─── RECORDS FOR THIS TASK ───
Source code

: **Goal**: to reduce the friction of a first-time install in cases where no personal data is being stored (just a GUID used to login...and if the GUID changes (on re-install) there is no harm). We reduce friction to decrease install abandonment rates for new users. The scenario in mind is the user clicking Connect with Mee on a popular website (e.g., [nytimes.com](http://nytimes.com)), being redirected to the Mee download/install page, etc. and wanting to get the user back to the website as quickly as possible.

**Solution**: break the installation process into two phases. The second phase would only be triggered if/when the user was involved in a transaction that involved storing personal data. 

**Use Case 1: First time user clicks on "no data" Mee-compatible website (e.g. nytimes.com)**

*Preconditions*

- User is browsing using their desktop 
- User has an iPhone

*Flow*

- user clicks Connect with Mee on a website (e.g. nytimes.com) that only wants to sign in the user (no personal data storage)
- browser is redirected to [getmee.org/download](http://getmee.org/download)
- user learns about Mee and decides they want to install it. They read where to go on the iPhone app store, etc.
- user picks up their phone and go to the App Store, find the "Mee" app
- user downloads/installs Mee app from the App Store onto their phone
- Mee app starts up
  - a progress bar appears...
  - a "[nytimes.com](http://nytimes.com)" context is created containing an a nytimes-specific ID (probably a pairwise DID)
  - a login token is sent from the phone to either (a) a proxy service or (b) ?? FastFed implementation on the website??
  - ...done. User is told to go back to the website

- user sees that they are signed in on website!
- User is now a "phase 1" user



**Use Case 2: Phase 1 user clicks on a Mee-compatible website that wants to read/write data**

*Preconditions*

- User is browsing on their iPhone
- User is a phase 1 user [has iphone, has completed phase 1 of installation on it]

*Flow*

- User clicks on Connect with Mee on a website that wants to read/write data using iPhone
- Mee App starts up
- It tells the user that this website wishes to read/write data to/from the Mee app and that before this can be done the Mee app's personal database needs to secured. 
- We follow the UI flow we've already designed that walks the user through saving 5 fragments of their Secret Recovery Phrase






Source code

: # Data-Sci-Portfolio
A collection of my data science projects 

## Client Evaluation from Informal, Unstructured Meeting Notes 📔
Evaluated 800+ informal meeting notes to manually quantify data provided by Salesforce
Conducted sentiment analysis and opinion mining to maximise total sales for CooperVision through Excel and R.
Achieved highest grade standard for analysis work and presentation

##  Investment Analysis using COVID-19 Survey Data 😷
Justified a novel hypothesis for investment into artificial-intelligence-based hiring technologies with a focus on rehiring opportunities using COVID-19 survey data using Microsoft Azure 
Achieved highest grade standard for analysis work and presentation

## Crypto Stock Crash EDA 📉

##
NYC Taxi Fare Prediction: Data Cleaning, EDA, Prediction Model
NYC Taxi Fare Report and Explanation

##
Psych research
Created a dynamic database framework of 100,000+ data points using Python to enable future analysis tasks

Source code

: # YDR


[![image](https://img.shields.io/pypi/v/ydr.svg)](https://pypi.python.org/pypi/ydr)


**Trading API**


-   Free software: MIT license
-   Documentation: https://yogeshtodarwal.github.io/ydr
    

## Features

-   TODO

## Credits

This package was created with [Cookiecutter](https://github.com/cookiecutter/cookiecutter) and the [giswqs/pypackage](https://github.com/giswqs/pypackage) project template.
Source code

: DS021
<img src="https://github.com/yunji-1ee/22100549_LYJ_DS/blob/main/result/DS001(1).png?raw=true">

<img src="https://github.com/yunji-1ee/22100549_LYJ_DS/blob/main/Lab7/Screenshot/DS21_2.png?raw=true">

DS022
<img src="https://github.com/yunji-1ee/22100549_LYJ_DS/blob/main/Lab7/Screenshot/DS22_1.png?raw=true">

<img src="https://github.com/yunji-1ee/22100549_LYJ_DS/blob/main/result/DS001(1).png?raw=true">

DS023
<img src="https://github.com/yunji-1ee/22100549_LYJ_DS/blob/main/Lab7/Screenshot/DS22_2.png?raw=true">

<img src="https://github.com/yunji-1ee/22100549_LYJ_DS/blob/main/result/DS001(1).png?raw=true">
───
= YOUR INSTRUCTIONS =
Output all of the data exactly as given.

= RESPONSE AREA =
Source code

: **Goal**: to reduce the friction of a first-time install in cases where no personal data is being stored (just a GUID used to login...and if the GUID changes (on re-install) there is no harm). We reduce friction to decrease install abandonment rates for new users. The scenario in mind is the user clicking Connect with Mee on a popular website (e.g., [nytimes.com](http://nytimes.com)), being redirected to the Mee download/install page, etc. and wanting to get the user back to the website as quickly as possible.

**Solution**: break the installation process into two phases. The second phase would only be triggered if/when the user was involved in a transaction that involved storing personal data. 

**Use Case 1: First time user clicks on "no data" Mee-compatible website (e.g. nytimes.com)**

*Preconditions*

- User is browsing using their desktop 
- User has an iPhone

*Flow*

- user clicks Connect with Mee on a website (e.g. nytimes.com) that only wants to sign in the user (no personal data storage)
- browser is redirected to [getmee.org/download](http://getmee.org/download)
- user learns about Mee and decides they want to install it. They read where to go on the iPhone app store, etc.
- user picks up their phone and go to the App Store, find the "Mee" app
- user downloads/installs Mee app from the App Store onto their phone
- Mee app starts up
  - a progress bar appears...
  - a "[nytimes.com](http://nytimes.com)" context is created containing an a nytimes-specific ID (probably a pairwise DID)
  - a login token is sent from the phone to either (a) a proxy service or (b) ?? FastFed implementation on the website??
  - ...done. User is told to go back to the website

- user sees that they are signed in on website!
- User is now a "phase 1" user



**Use Case 2: Phase 1 user clicks on a Mee-compatible website that wants to read/write data**

*Preconditions*

- User is browsing on their iPhone
- User is a phase 1 user [has iphone, has completed phase 1 of installation on it]

*Flow*

- User clicks on Connect with Mee on a website that wants to read/write data using iPhone
- Mee App starts up
- It tells the user that this website wishes to read/write data to/from the Mee app and that before this can be done the Mee app's personal database needs to secured. 
- We follow the UI flow we've already designed that walks the user through saving 5 fragments of their Secret Recovery Phrase






Source code

: # Data-Sci-Portfolio
A collection of my data science projects 

## Client Evaluation from Informal, Unstructured Meeting Notes 📔
Evaluated 800+ informal meeting notes to manually quantify data provided by Salesforce
Conducted sentiment analysis and opinion mining to maximise total sales for CooperVision through Excel and R.
Achieved highest grade standard for analysis work and presentation

##  Investment Analysis using COVID-19 Survey Data 😷
Justified a novel hypothesis for investment into artificial-intelligence-based hiring technologies with a focus on rehiring opportunities using COVID-19 survey data using Microsoft Azure 
Achieved highest grade standard for analysis work and presentation

## Crypto Stock Crash EDA 📉

##
NYC Taxi Fare Prediction: Data Cleaning, EDA, Prediction Model
NYC Taxi Fare Report and Explanation

##
Psych research
Created a dynamic database framework of 100,000+ data points using Python to enable future analysis tasks

Source code

: # YDR


[![image](https://img.shields.io/pypi/v/ydr.svg)](https://pypi.python.org/pypi/ydr)


**Trading API**


-   Free software: MIT license
-   Documentation: https://yogeshtodarwal.github.io/ydr
    

## Features

-   TODO

## Credits

This package was created with [Cookiecutter](https://github.com/cookiecutter/cookiecutter) and the [giswqs/pypackage](https://github.com/giswqs/pypackage) project template.
Source code

: DS021
<img src="https://github.com/yunji-1ee/22100549_LYJ_DS/blob/main/result/DS001(1).png?raw=true">

<img src="https://github.com/yunji-1ee/22100549_LYJ_DS/blob/main/Lab7/Screenshot/DS21_2.png?raw=true">

DS022
<img src="https://github.com/yunji-1ee/22100549_LYJ_DS/blob/main/Lab7/Screenshot/DS22_1.png?raw=true">

<img src="https://github.com/yunji-1ee/22100549_LYJ_DS/blob/main/result/DS001(1).png?raw=true">

DS023
<img src="https://github.com/yunji-1ee/22100549_LYJ_DS/blob/main/Lab7/Screenshot/DS22_2.png?raw=true">

<img src="https://github.com/yunji-1ee/22100549_LYJ_DS/blob/main/result/DS001(1).png?raw=true">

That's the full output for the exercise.